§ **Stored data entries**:
== Segment start ==
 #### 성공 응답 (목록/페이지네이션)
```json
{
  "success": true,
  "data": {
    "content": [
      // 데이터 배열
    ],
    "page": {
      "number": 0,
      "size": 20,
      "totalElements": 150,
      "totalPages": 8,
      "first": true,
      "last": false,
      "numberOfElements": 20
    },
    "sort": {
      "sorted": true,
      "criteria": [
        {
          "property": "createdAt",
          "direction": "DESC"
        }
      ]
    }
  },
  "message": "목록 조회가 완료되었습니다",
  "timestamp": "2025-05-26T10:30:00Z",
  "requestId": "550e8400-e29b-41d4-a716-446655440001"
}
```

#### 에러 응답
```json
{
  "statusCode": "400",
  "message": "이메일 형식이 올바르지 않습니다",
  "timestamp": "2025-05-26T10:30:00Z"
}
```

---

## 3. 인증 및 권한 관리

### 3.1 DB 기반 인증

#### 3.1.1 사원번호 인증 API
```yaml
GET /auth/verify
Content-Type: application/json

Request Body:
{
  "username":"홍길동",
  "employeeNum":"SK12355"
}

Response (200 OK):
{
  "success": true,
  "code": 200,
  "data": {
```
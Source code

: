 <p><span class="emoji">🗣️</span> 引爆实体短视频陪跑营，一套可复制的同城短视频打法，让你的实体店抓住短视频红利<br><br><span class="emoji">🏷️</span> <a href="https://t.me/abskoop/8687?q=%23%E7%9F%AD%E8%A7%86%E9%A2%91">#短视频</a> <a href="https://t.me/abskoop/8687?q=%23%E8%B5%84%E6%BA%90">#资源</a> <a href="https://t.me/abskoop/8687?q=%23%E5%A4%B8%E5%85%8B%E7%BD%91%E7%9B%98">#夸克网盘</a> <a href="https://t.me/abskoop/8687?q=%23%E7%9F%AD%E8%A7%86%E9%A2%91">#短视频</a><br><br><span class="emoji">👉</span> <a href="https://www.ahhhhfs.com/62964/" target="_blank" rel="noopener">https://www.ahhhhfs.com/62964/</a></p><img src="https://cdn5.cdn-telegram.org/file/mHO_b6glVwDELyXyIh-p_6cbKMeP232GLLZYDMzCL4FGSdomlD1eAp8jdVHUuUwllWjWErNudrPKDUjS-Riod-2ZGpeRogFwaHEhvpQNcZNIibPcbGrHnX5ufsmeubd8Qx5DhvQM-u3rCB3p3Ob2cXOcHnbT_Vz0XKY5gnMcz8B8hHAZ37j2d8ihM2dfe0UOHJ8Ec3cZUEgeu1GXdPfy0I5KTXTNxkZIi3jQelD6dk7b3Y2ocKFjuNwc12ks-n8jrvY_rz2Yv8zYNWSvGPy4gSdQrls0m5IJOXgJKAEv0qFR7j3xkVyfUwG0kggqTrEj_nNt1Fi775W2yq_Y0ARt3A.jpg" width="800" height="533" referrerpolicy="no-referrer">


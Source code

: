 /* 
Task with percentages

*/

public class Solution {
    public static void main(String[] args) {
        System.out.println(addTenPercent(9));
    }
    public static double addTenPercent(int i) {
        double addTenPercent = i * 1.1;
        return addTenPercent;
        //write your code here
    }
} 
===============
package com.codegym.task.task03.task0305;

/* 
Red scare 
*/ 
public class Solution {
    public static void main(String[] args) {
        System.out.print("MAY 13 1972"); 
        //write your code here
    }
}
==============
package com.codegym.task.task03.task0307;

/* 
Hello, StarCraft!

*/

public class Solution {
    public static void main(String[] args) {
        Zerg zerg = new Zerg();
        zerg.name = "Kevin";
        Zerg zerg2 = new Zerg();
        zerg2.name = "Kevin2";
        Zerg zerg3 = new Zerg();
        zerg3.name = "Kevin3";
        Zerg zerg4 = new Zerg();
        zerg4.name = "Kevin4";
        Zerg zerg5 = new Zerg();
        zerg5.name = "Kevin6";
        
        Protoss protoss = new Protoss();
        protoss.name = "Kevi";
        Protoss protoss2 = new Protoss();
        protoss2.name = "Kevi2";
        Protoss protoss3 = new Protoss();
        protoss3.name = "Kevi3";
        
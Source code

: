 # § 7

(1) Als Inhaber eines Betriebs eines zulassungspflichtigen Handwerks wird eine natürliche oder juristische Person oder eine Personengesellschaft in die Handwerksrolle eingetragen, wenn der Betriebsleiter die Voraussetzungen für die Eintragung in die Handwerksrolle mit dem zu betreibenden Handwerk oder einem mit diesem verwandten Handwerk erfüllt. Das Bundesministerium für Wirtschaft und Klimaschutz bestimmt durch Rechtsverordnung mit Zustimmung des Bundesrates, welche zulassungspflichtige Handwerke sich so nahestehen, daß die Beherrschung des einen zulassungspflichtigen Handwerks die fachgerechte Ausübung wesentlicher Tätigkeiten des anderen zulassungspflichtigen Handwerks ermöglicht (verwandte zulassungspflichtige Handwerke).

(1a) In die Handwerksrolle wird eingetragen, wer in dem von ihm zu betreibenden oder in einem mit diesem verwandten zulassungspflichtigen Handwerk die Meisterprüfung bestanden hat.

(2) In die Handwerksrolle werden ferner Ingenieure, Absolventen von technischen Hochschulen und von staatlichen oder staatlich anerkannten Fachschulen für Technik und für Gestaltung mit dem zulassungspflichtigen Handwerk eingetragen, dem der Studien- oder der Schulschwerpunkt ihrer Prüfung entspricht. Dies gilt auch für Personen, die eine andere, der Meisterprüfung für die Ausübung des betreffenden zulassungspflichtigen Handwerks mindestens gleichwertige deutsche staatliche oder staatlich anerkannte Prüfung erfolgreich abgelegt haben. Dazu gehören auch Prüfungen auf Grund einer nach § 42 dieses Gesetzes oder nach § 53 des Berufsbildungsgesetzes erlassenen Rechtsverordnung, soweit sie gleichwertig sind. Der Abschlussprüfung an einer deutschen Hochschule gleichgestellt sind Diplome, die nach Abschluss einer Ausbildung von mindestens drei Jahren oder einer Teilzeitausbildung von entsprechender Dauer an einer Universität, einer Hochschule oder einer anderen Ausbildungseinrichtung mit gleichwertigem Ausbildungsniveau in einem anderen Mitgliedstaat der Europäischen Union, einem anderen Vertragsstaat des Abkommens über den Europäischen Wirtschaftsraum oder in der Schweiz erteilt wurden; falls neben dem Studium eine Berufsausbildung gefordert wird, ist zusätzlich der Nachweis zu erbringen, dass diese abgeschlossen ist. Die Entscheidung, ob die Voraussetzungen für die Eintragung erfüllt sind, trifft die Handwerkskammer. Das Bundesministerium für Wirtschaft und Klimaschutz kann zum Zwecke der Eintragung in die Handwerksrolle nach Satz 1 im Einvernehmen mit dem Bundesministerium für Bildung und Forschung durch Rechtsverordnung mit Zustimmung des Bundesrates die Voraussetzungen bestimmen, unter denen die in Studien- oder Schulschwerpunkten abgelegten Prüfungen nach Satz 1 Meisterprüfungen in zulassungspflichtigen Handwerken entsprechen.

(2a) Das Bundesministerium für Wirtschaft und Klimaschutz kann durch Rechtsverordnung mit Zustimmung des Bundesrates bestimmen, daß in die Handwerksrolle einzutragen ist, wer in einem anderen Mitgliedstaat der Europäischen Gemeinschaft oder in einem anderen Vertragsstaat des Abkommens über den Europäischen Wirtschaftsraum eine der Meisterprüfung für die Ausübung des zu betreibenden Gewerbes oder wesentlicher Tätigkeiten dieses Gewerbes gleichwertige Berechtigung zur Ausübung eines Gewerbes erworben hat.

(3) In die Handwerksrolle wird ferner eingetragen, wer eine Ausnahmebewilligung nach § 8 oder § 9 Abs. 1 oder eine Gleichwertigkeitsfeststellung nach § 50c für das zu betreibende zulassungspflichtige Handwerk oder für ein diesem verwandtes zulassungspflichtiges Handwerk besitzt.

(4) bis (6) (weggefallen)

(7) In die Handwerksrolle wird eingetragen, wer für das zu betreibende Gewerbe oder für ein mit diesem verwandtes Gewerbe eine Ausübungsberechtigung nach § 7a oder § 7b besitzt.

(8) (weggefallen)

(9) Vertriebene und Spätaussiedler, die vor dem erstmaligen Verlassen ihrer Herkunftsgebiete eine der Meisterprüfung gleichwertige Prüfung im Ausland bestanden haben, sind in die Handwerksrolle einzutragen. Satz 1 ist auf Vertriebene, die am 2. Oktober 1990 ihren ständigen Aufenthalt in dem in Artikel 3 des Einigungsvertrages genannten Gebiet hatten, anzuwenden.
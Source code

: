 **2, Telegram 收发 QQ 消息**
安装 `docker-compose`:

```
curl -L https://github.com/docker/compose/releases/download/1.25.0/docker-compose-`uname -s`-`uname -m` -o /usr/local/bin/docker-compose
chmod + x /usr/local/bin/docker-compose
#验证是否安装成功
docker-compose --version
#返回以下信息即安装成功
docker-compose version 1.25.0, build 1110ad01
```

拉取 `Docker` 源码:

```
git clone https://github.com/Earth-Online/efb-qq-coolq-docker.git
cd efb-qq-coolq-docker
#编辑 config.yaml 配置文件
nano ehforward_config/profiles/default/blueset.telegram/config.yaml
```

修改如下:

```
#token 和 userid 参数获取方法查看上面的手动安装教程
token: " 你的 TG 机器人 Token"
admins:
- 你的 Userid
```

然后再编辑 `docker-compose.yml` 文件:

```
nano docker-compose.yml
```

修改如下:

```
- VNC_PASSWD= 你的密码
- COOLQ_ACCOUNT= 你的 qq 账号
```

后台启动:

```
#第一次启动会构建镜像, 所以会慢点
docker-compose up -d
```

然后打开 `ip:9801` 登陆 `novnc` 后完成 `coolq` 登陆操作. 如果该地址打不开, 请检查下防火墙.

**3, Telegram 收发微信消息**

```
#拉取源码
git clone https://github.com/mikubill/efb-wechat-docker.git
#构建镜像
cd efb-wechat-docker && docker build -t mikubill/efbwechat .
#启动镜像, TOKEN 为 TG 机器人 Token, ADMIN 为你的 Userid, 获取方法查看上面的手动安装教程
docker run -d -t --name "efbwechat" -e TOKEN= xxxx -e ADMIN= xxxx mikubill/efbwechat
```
== Segment end ==
§ **Your instructions**: Search the entries above for lines containing the word "timestamp", and copy each one.

§ **Answer for this exercise**:
  "timestamp": "2025-05-26T10:30:00Z",
  "timestamp": "2025-05-26T10:30:00Z"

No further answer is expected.